The Big Picture
Star Wars was influenced by various sources, including filmmaker Francis Ford Coppola, who inspired the character of Han Solo. Both Coppola and Solo are known for their daring, risk-taking nature and their willingness to take on ambitious projects. Coppola and George Lucas had a close friendship and collaboration, starting their own production company together, which faced challenges but ultimately contributed to their success in the film industry.
It’s no secret that Star Wars is a huge boiling cauldron of influences that George Lucas dosed together to create something new, original, and fresh. From the Samurai movies of Akira Kurosawa to the legendary structure devised by Joseph Campbell, nearly all of it has been extensively analyzed and explained – but not everything! One of the key aspects of the making of Star Wars was Lucas’ friendship with a clique of young and ambitious filmmakers like him. You may have heard of them: Steven Spielberg, Francis Ford Coppola, and Brian de Palma. And one of them inspired the creation of none other than Han Solo himself.

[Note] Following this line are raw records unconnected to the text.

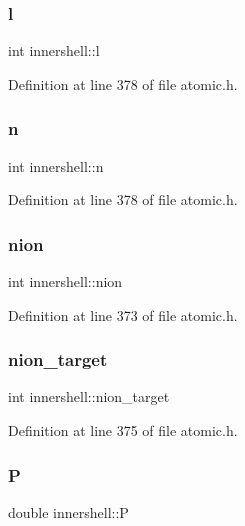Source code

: \subsubsection{\texorpdfstring{l}{l}}
{\footnotesize\ttfamily int innershell\+::l}



Definition at line 378 of file atomic.\+h.

\mbox{\label{structinnershell_a2ea1f581a77ccb06023b035e150b602d}} 
\subsubsection{\texorpdfstring{n}{n}}
{\footnotesize\ttfamily int innershell\+::n}



Definition at line 378 of file atomic.\+h.

\mbox{\label{structinnershell_a9370572876071e35ac4fda3f7df21db8}} 
\subsubsection{\texorpdfstring{nion}{nion}}
{\footnotesize\ttfamily int innershell\+::nion}



Definition at line 373 of file atomic.\+h.

\mbox{\label{structinnershell_a2e3b6defa68f40ea8c3c38b68cb0c8cb}} 
\subsubsection{\texorpdfstring{nion\+\_\+target}{nion\_target}}
{\footnotesize\ttfamily int innershell\+::nion\+\_\+target}



Definition at line 375 of file atomic.\+h.

\mbox{\label{structinnershell_aa735df41855456a9a6b77908498e02e3}} 
\subsubsection{\texorpdfstring{P}{P}}
{\footnotesize\ttfamily double innershell\+::P}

Of course, none of those legends look anything like Harrison Ford, so we’re clearly not talking about the looks (all due respect to them), but rather about the attitude of our favorite scoundrel. When coming up with Han Solo, Lucas was inspired by his own friend Francis Ford Coppola. Different as they may be, the legendary filmmaker and the smuggler have a lot more in common than it would seem, and that’s what this is about.
Francis Ford Coppola and Han Solo Have a Lot in Common
Image via 20th Century Studios
Everyone loves a scoundrel with a heart of gold, and that’s the perfect description of Han Solo. In the original Star Wars, we meet him in the Mos Eisley Cantina as he’s negotiating with Obi-Wan Kenobi (Alec Guinness) and Luke Skywalker (Mark Hamill) to take them to the planet Alderaan. Things quickly take a turn for the worse when his passengers are identified by the Empire as fugitives, but he’s promised a handsome reward, so why not? Han is the kind of guy who trusts his guts as much as he trusts his skills, and he’s not afraid of taking huge risks if he knows the payoff may be equally big. And he always pulls it off.
That’s what George Lucas wanted when using Francis Ford Coppola as one of the basis for Han Solo. Coppola is not a smuggler and his line of work is a lot less dangerous than Solo’s, but he has no problem in taking his own huge risks if it means getting his project done. Some time ago, Coppola himself admitted that Lucas based Han Solo on him precisely because of his daring nature: “George felt that I just took crazy reckless chances, that I would jump off the mountain without knowing what was there to land on, and that I would end up with no money, so he created him. I’m sort of the dashing failure.” Of course, no one in their right mind would call Francis Ford Coppola a failure, but dashing? Well…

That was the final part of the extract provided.